• WHAT THE TASK REQUIRES
Leave out the pictures and output the data verbatim.

(Document images with source code)
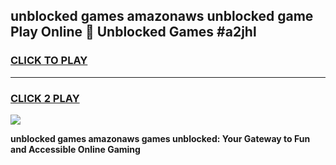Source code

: 
## unblocked games amazonaws unblocked game Play Online 👋 Unblocked Games #a2jhl
<h3>
<a href="https://premium.freeplayer.one?title=unblocked_games_amazonaws&ref=21F">CLICK TO PLAY</a></h3>
<hr>

<h3>
<a href="https://premium.freeplayer.one?title=unblocked_games_amazonaws&ref=21F">CLICK 2 PLAY</a>
  
</h3>

<a href="https://premium.freeplayer.one?title=unblocked_games_amazonaws&ref=21F/"><img src="https://clearcache.store/games.png"></a>


**unblocked games amazonaws games unblocked: Your Gateway to Fun and Accessible Online Gaming**
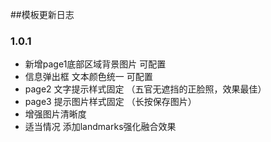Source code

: 
##模板更新日志

### 1.0.1

* 新增page1底部区域背景图片 可配置
* 信息弹出框 文本颜色统一  可配置
* page2 文字提示样式固定 （五官无遮挡的正脸照，效果最佳）
* page3 提示图片样式固定 （长按保存图片）
* 增强图片清晰度
* 适当情况 添加landmarks强化融合效果
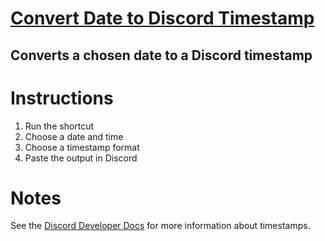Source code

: # [Convert Date to Discord Timestamp](https://www.routinehub.co/shortcut/18020/)
Converts a chosen date to a Discord timestamp
---

# Instructions
1. Run the shortcut
2. Choose a date and time
3. Choose a timestamp format
4. Paste the output in Discord

# Notes
See the [Discord Developer Docs](https://discord.com/developers/docs/reference#message-formatting-timestamp-styles) for more information about timestamps.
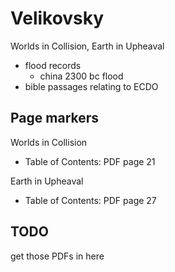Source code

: # Velikovsky

Worlds in Collision, Earth in Upheaval
- flood records
	- china 2300 bc flood
- bible passages relating to ECDO

## Page markers

Worlds in Collision
- Table of Contents: PDF page 21

Earth in Upheaval
- Table of Contents: PDF page 27

## TODO

get those PDFs in here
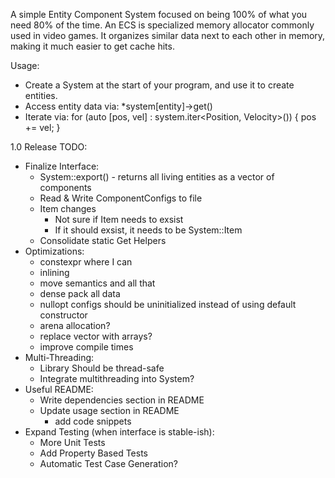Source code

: A simple Entity Component System focused on being 100% of what you need 80% of the time. An ECS is specialized memory allocator commonly used in video games. It organizes similar data next to each other in memory, making it much easier to get cache hits.

Usage:
* Create a System at the start of your program, and use it to create entities.
* Access entity data via: *system[entity]->get<Position>()
* Iterate via: for (auto [pos, vel] : system.iter<Position, Velocity>()) { pos += vel; }

1.0 Release TODO:
* Finalize Interface:
	* System::export() - returns all living entities as a vector of components
	* Read & Write ComponentConfigs to file
	* Item changes
		* Not sure if Item needs to exsist
		* If it should exsist, it needs to be System::Item
	* Consolidate static Get Helpers
* Optimizations:
	* constexpr where I can
	* inlining
	* move semantics and all that
	* dense pack all data
	* nullopt configs should be uninitialized instead of using default constructor
	* arena allocation?
	* replace vector with arrays?
	* improve compile times
* Multi-Threading:
	* Library Should be thread-safe
	* Integrate multithreading into System?
* Useful README:
	* Write dependencies section in README
	* Update usage section in README
		* add code snippets
* Expand Testing (when interface is stable-ish):
	* More Unit Tests
	* Add Property Based Tests
	* Automatic Test Case Generation?
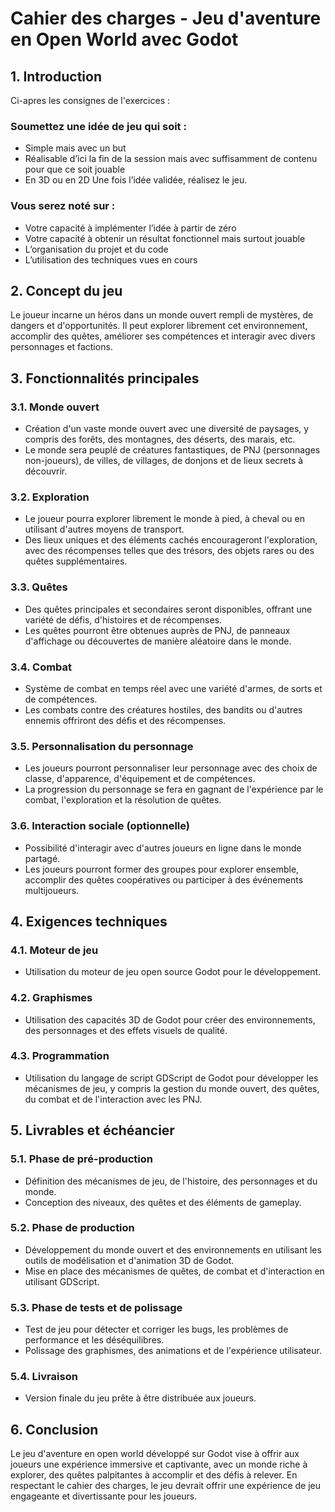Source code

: # Cahier des charges - Jeu d'aventure en Open World avec Godot

## 1. Introduction
Ci-apres les consignes de l'exercices :

### Soumettez une idée de jeu qui soit :
- Simple mais avec un but
- Réalisable d’ici la fin de la session mais avec suffisamment de contenu pour que ce soit jouable
- En 3D ou en 2D
Une fois l’idée validée, réalisez le jeu.
### Vous serez noté sur :
- Votre capacité à implémenter l’idée à partir de zéro
- Votre capacité à obtenir un résultat fonctionnel mais surtout jouable
- L’organisation du projet et du code
- L’utilisation des techniques vues en cours

## 2. Concept du jeu
Le joueur incarne un héros dans un monde ouvert rempli de mystères, de dangers et d'opportunités. Il peut explorer librement cet environnement, accomplir des quêtes, améliorer ses compétences et interagir avec divers personnages et factions.

## 3. Fonctionnalités principales

### 3.1. Monde ouvert
- Création d'un vaste monde ouvert avec une diversité de paysages, y compris des forêts, des montagnes, des déserts, des marais, etc.
- Le monde sera peuplé de créatures fantastiques, de PNJ (personnages non-joueurs), de villes, de villages, de donjons et de lieux secrets à découvrir.

### 3.2. Exploration
- Le joueur pourra explorer librement le monde à pied, à cheval ou en utilisant d'autres moyens de transport.
- Des lieux uniques et des éléments cachés encourageront l'exploration, avec des récompenses telles que des trésors, des objets rares ou des quêtes supplémentaires.

### 3.3. Quêtes
- Des quêtes principales et secondaires seront disponibles, offrant une variété de défis, d'histoires et de récompenses.
- Les quêtes pourront être obtenues auprès de PNJ, de panneaux d'affichage ou découvertes de manière aléatoire dans le monde.

### 3.4. Combat
- Système de combat en temps réel avec une variété d'armes, de sorts et de compétences.
- Les combats contre des créatures hostiles, des bandits ou d'autres ennemis offriront des défis et des récompenses.

### 3.5. Personnalisation du personnage
- Les joueurs pourront personnaliser leur personnage avec des choix de classe, d'apparence, d'équipement et de compétences.
- La progression du personnage se fera en gagnant de l'expérience par le combat, l'exploration et la résolution de quêtes.

### 3.6. Interaction sociale (optionnelle)
- Possibilité d'interagir avec d'autres joueurs en ligne dans le monde partagé.
- Les joueurs pourront former des groupes pour explorer ensemble, accomplir des quêtes coopératives ou participer à des événements multijoueurs.

## 4. Exigences techniques

### 4.1. Moteur de jeu
- Utilisation du moteur de jeu open source Godot pour le développement.

### 4.2. Graphismes
- Utilisation des capacités 3D de Godot pour créer des environnements, des personnages et des effets visuels de qualité.

### 4.3. Programmation
- Utilisation du langage de script GDScript de Godot pour développer les mécanismes de jeu, y compris la gestion du monde ouvert, des quêtes, du combat et de l'interaction avec les PNJ.

## 5. Livrables et échéancier

### 5.1. Phase de pré-production
- Définition des mécanismes de jeu, de l'histoire, des personnages et du monde.
- Conception des niveaux, des quêtes et des éléments de gameplay.

### 5.2. Phase de production
- Développement du monde ouvert et des environnements en utilisant les outils de modélisation et d'animation 3D de Godot.
- Mise en place des mécanismes de quêtes, de combat et d'interaction en utilisant GDScript.

### 5.3. Phase de tests et de polissage
- Test de jeu pour détecter et corriger les bugs, les problèmes de performance et les déséquilibres.
- Polissage des graphismes, des animations et de l'expérience utilisateur.

### 5.4. Livraison
- Version finale du jeu prête à être distribuée aux joueurs.

## 6. Conclusion
Le jeu d'aventure en open world développé sur Godot vise à offrir aux joueurs une expérience immersive et captivante, avec un monde riche à explorer, des quêtes palpitantes à accomplir et des défis à relever. En respectant le cahier des charges, le jeu devrait offrir une expérience de jeu engageante et divertissante pour les joueurs.

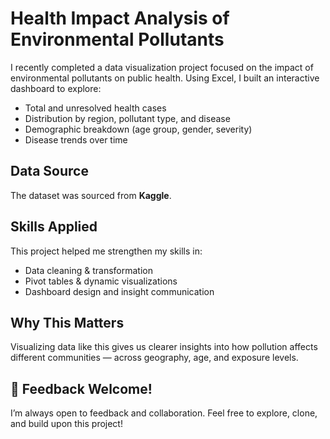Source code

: 
# Health Impact Analysis of Environmental Pollutants

I recently completed a data visualization project focused on the impact of environmental pollutants on public health. Using Excel, I built an interactive dashboard to explore:

- Total and unresolved health cases  
- Distribution by region, pollutant type, and disease  
- Demographic breakdown (age group, gender, severity)  
- Disease trends over time  

## Data Source
The dataset was sourced from **Kaggle**.

## Skills Applied
This project helped me strengthen my skills in:

- Data cleaning & transformation  
- Pivot tables & dynamic visualizations  
- Dashboard design and insight communication  

## Why This Matters
Visualizing data like this gives us clearer insights into how pollution affects different communities — across geography, age, and exposure levels.

## 💬 Feedback Welcome!
I’m always open to feedback and collaboration. Feel free to explore, clone, and build upon this project!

• FINISHED EXERCISE
Source code

: 
## unblocked games amazonaws unblocked game Play Online 👋 Unblocked Games #a2jhl
<h3>
<a href="https://premium.freeplayer.one?title=unblocked_games_amazonaws&ref=21F">CLICK TO PLAY</a></h3>
<hr>

<h3>
<a href="https://premium.freeplayer.one?title=unblocked_games_amazonaws&ref=21F">CLICK 2 PLAY</a>
  
</h3>

<a href="https://premium.freeplayer.one?title=unblocked_games_amazonaws&ref=21F/"><img src="https://clearcache.store/games.png"></a>


**unblocked games amazonaws games unblocked: Your Gateway to Fun and Accessible Online Gaming**
Source code

: 
##模板更新日志

### 1.0.1

* 新增page1底部区域背景图片 可配置
* 信息弹出框 文本颜色统一  可配置
* page2 文字提示样式固定 （五官无遮挡的正脸照，效果最佳）
* page3 提示图片样式固定 （长按保存图片）
* 增强图片清晰度
* 适当情况 添加landmarks强化融合效果
Source code

: # [Convert Date to Discord Timestamp](https://www.routinehub.co/shortcut/18020/)
Converts a chosen date to a Discord timestamp
---

# Instructions
1. Run the shortcut
2. Choose a date and time
3. Choose a timestamp format
4. Paste the output in Discord

# Notes
See the [Discord Developer Docs](https://discord.com/developers/docs/reference#message-formatting-timestamp-styles) for more information about timestamps.
Source code

: # Velikovsky

Worlds in Collision, Earth in Upheaval
- flood records
	- china 2300 bc flood
- bible passages relating to ECDO

## Page markers

Worlds in Collision
- Table of Contents: PDF page 21

Earth in Upheaval
- Table of Contents: PDF page 27

## TODO

get those PDFs in here
Source code

: A simple Entity Component System focused on being 100% of what you need 80% of the time. An ECS is specialized memory allocator commonly used in video games. It organizes similar data next to each other in memory, making it much easier to get cache hits.

Usage:
* Create a System at the start of your program, and use it to create entities.
* Access entity data via: *system[entity]->get<Position>()
* Iterate via: for (auto [pos, vel] : system.iter<Position, Velocity>()) { pos += vel; }

1.0 Release TODO:
* Finalize Interface:
	* System::export() - returns all living entities as a vector of components
	* Read & Write ComponentConfigs to file
	* Item changes
		* Not sure if Item needs to exsist
		* If it should exsist, it needs to be System::Item
	* Consolidate static Get Helpers
* Optimizations:
	* constexpr where I can
	* inlining
	* move semantics and all that
	* dense pack all data
	* nullopt configs should be uninitialized instead of using default constructor
	* arena allocation?
	* replace vector with arrays?
	* improve compile times
* Multi-Threading:
	* Library Should be thread-safe
	* Integrate multithreading into System?
* Useful README:
	* Write dependencies section in README
	* Update usage section in README
		* add code snippets
* Expand Testing (when interface is stable-ish):
	* More Unit Tests
	* Add Property Based Tests
	* Automatic Test Case Generation?
Source code

: # Cahier des charges - Jeu d'aventure en Open World avec Godot

## 1. Introduction
Ci-apres les consignes de l'exercices :

### Soumettez une idée de jeu qui soit :
- Simple mais avec un but
- Réalisable d’ici la fin de la session mais avec suffisamment de contenu pour que ce soit jouable
- En 3D ou en 2D
Une fois l’idée validée, réalisez le jeu.
### Vous serez noté sur :
- Votre capacité à implémenter l’idée à partir de zéro
- Votre capacité à obtenir un résultat fonctionnel mais surtout jouable
- L’organisation du projet et du code
- L’utilisation des techniques vues en cours

## 2. Concept du jeu
Le joueur incarne un héros dans un monde ouvert rempli de mystères, de dangers et d'opportunités. Il peut explorer librement cet environnement, accomplir des quêtes, améliorer ses compétences et interagir avec divers personnages et factions.

## 3. Fonctionnalités principales

### 3.1. Monde ouvert
- Création d'un vaste monde ouvert avec une diversité de paysages, y compris des forêts, des montagnes, des déserts, des marais, etc.
- Le monde sera peuplé de créatures fantastiques, de PNJ (personnages non-joueurs), de villes, de villages, de donjons et de lieux secrets à découvrir.

### 3.2. Exploration
- Le joueur pourra explorer librement le monde à pied, à cheval ou en utilisant d'autres moyens de transport.
- Des lieux uniques et des éléments cachés encourageront l'exploration, avec des récompenses telles que des trésors, des objets rares ou des quêtes supplémentaires.

### 3.3. Quêtes
- Des quêtes principales et secondaires seront disponibles, offrant une variété de défis, d'histoires et de récompenses.
- Les quêtes pourront être obtenues auprès de PNJ, de panneaux d'affichage ou découvertes de manière aléatoire dans le monde.

### 3.4. Combat
- Système de combat en temps réel avec une variété d'armes, de sorts et de compétences.
- Les combats contre des créatures hostiles, des bandits ou d'autres ennemis offriront des défis et des récompenses.

### 3.5. Personnalisation du personnage
- Les joueurs pourront personnaliser leur personnage avec des choix de classe, d'apparence, d'équipement et de compétences.
- La progression du personnage se fera en gagnant de l'expérience par le combat, l'exploration et la résolution de quêtes.

### 3.6. Interaction sociale (optionnelle)
- Possibilité d'interagir avec d'autres joueurs en ligne dans le monde partagé.
- Les joueurs pourront former des groupes pour explorer ensemble, accomplir des quêtes coopératives ou participer à des événements multijoueurs.

## 4. Exigences techniques

### 4.1. Moteur de jeu
- Utilisation du moteur de jeu open source Godot pour le développement.

### 4.2. Graphismes
- Utilisation des capacités 3D de Godot pour créer des environnements, des personnages et des effets visuels de qualité.

### 4.3. Programmation
- Utilisation du langage de script GDScript de Godot pour développer les mécanismes de jeu, y compris la gestion du monde ouvert, des quêtes, du combat et de l'interaction avec les PNJ.

## 5. Livrables et échéancier

### 5.1. Phase de pré-production
- Définition des mécanismes de jeu, de l'histoire, des personnages et du monde.
- Conception des niveaux, des quêtes et des éléments de gameplay.

### 5.2. Phase de production
- Développement du monde ouvert et des environnements en utilisant les outils de modélisation et d'animation 3D de Godot.
- Mise en place des mécanismes de quêtes, de combat et d'interaction en utilisant GDScript.

### 5.3. Phase de tests et de polissage
- Test de jeu pour détecter et corriger les bugs, les problèmes de performance et les déséquilibres.
- Polissage des graphismes, des animations et de l'expérience utilisateur.

### 5.4. Livraison
- Version finale du jeu prête à être distribuée aux joueurs.

## 6. Conclusion
Le jeu d'aventure en open world développé sur Godot vise à offrir aux joueurs une expérience immersive et captivante, avec un monde riche à explorer, des quêtes palpitantes à accomplir et des défis à relever. En respectant le cahier des charges, le jeu devrait offrir une expérience de jeu engageante et divertissante pour les joueurs.

Source code

: 
# Health Impact Analysis of Environmental Pollutants

I recently completed a data visualization project focused on the impact of environmental pollutants on public health. Using Excel, I built an interactive dashboard to explore:

- Total and unresolved health cases  
- Distribution by region, pollutant type, and disease  
- Demographic breakdown (age group, gender, severity)  
- Disease trends over time  

## Data Source
The dataset was sourced from **Kaggle**.

## Skills Applied
This project helped me strengthen my skills in:

- Data cleaning & transformation  
- Pivot tables & dynamic visualizations  
- Dashboard design and insight communication  

## Why This Matters
Visualizing data like this gives us clearer insights into how pollution affects different communities — across geography, age, and exposure levels.

## 💬 Feedback Welcome!
I’m always open to feedback and collaboration. Feel free to explore, clone, and build upon this project!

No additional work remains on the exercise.